[AIM OF THE EXERCISE]: Across the data below, how many lines have the word "covrpage" in them? Give the number and nothing else.

[Saved entries]:
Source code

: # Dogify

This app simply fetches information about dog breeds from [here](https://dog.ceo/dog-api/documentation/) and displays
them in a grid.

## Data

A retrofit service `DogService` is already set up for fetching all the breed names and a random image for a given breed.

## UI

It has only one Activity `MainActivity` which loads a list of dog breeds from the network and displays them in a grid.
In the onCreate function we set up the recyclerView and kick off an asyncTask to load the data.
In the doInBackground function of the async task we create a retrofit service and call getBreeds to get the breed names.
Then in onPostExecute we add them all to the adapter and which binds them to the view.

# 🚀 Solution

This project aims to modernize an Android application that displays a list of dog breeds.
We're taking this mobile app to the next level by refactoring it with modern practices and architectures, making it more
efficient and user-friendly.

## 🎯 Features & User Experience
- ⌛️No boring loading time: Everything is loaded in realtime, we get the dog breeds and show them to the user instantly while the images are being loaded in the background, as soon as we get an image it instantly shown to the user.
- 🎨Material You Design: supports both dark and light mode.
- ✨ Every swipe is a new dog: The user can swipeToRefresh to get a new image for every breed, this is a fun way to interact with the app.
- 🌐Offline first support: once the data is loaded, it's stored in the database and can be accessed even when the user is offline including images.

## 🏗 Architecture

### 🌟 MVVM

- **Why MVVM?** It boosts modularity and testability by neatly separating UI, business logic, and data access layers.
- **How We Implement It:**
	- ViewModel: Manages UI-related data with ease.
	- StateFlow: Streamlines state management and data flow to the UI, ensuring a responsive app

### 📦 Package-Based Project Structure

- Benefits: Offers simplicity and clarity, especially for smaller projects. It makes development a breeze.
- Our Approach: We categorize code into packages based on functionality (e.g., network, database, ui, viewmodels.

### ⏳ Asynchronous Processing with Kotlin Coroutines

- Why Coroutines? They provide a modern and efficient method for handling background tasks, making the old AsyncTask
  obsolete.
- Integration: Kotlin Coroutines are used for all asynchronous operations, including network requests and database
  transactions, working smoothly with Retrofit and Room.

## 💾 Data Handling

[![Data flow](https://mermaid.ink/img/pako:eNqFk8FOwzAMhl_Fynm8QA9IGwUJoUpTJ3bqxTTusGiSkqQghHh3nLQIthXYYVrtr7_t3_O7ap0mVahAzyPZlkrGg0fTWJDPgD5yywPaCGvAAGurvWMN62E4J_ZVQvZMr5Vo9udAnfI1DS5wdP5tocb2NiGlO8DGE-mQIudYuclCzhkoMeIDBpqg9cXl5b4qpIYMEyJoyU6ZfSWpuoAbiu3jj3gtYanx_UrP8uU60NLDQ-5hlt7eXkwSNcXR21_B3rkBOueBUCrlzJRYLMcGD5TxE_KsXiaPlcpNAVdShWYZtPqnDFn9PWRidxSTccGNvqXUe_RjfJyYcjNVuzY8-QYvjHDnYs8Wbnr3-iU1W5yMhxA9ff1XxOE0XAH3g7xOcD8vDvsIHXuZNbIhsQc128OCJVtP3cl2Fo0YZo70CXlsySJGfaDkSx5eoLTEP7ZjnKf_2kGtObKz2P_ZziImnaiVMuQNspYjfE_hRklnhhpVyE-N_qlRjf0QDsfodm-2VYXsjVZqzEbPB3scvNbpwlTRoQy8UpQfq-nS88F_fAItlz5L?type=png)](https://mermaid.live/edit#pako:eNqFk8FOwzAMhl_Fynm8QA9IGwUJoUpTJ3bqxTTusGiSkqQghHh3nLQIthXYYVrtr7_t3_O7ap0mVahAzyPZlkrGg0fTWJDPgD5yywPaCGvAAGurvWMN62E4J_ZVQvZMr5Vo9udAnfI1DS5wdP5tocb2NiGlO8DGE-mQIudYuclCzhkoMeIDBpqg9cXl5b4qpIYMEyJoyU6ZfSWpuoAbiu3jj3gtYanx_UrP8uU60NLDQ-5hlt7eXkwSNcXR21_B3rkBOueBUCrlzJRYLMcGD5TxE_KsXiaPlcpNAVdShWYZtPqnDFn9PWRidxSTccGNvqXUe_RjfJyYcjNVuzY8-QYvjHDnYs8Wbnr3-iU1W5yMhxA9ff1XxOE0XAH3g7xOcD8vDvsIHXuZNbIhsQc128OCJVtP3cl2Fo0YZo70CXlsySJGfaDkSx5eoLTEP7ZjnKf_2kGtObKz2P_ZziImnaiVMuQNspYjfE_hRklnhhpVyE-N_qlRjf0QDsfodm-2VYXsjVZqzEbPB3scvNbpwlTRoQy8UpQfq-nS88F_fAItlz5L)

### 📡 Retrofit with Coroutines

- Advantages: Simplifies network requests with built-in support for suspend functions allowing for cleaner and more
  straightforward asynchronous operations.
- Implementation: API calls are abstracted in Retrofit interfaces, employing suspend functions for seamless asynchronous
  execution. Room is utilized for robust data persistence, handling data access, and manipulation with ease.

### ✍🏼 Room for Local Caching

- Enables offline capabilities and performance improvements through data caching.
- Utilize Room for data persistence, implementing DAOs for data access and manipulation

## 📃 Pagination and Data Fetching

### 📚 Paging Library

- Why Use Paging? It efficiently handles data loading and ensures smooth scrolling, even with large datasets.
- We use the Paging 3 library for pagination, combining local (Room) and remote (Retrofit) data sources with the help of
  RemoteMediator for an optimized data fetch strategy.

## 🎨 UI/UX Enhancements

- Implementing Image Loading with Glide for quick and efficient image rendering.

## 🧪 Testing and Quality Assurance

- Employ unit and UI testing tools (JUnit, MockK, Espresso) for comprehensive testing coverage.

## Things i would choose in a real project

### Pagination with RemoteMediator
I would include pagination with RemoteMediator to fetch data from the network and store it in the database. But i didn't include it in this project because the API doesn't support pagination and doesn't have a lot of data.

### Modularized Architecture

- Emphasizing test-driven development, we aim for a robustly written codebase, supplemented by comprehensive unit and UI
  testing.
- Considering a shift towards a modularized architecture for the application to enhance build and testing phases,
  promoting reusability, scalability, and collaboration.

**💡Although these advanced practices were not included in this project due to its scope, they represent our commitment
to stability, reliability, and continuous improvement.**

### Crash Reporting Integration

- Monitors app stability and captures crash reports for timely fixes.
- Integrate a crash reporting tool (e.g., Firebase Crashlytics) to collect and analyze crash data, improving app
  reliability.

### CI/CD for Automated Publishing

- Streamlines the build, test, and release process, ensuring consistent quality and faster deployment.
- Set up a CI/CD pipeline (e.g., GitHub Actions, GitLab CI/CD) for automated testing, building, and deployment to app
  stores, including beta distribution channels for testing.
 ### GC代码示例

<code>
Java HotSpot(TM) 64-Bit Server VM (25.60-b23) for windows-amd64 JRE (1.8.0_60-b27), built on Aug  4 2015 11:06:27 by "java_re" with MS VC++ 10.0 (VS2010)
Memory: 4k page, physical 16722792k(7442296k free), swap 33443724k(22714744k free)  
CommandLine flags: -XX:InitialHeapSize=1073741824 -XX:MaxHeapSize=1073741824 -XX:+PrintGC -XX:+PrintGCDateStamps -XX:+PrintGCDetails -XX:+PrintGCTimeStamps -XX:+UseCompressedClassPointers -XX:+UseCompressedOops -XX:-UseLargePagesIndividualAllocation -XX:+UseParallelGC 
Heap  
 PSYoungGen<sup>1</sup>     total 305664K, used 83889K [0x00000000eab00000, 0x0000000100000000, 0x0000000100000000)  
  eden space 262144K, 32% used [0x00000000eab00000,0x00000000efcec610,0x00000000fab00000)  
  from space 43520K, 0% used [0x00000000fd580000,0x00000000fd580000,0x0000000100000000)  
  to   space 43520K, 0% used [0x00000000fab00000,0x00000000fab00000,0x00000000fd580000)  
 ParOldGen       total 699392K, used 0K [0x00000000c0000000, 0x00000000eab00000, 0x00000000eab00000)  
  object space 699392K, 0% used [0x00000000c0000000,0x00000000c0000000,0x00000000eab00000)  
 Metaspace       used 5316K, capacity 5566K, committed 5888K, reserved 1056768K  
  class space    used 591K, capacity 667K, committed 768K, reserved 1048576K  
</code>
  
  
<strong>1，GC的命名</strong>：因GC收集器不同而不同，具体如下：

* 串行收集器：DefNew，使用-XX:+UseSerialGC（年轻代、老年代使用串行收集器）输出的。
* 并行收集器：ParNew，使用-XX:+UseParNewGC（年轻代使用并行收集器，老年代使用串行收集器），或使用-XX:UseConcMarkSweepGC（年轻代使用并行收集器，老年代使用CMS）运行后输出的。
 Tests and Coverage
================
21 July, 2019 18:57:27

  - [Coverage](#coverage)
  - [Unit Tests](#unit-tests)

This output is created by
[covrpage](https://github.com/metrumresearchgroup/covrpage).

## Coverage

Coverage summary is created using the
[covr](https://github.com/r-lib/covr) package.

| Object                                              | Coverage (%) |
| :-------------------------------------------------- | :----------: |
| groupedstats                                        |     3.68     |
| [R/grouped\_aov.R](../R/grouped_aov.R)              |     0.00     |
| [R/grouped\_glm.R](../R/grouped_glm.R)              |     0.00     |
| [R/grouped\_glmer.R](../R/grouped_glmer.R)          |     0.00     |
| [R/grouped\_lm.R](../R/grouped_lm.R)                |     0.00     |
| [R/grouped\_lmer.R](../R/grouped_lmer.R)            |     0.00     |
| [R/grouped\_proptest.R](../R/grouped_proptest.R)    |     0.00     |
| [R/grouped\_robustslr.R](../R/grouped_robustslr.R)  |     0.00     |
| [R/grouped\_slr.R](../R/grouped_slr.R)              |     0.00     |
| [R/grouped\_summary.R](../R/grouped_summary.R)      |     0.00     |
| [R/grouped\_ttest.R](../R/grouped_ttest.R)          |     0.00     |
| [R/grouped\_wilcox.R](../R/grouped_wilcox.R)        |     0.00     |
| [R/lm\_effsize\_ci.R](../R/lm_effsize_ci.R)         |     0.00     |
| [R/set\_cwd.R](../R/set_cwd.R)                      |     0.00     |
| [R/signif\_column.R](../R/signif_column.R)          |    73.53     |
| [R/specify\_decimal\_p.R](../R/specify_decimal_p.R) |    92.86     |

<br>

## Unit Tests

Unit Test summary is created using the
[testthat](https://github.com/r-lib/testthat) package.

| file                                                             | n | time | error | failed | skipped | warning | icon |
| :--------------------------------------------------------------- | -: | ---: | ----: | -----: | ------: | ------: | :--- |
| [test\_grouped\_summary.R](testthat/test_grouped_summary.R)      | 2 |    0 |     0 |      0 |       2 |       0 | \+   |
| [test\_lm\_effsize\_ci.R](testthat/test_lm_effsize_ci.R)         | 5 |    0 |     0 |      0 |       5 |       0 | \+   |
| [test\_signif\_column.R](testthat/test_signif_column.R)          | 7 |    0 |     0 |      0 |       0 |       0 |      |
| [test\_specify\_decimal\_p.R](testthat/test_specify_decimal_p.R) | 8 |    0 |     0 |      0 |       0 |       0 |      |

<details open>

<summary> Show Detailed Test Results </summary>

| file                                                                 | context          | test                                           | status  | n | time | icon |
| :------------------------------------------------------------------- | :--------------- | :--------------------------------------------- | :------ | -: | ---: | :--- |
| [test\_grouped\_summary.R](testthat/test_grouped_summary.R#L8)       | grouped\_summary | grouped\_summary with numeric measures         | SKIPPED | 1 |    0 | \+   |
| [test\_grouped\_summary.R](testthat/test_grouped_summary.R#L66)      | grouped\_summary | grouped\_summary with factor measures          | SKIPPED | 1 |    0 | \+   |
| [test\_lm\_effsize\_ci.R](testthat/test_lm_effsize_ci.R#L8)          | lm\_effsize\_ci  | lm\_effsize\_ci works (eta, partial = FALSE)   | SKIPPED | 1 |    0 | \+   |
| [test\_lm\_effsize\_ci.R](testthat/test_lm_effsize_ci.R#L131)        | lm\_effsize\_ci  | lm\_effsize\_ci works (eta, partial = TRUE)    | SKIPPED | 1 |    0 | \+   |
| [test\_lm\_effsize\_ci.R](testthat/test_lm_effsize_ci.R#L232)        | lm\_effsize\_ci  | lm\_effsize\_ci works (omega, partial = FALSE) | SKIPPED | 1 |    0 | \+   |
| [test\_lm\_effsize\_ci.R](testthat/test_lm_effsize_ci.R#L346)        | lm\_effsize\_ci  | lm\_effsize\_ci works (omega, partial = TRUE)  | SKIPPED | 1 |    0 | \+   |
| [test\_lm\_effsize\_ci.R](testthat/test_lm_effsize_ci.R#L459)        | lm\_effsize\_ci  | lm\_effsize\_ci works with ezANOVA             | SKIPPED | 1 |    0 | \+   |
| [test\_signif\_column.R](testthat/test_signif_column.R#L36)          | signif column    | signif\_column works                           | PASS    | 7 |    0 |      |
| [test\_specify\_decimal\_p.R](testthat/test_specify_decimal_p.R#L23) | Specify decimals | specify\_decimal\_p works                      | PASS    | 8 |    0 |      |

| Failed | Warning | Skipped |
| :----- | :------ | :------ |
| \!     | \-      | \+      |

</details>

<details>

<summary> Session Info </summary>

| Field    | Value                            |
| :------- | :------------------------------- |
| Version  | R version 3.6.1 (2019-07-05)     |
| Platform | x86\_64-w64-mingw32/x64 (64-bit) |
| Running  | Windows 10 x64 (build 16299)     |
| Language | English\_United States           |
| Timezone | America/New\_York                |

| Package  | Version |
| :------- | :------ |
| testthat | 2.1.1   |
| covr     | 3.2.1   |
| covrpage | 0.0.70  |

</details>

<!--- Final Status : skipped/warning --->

[TASK ANSWER]: 2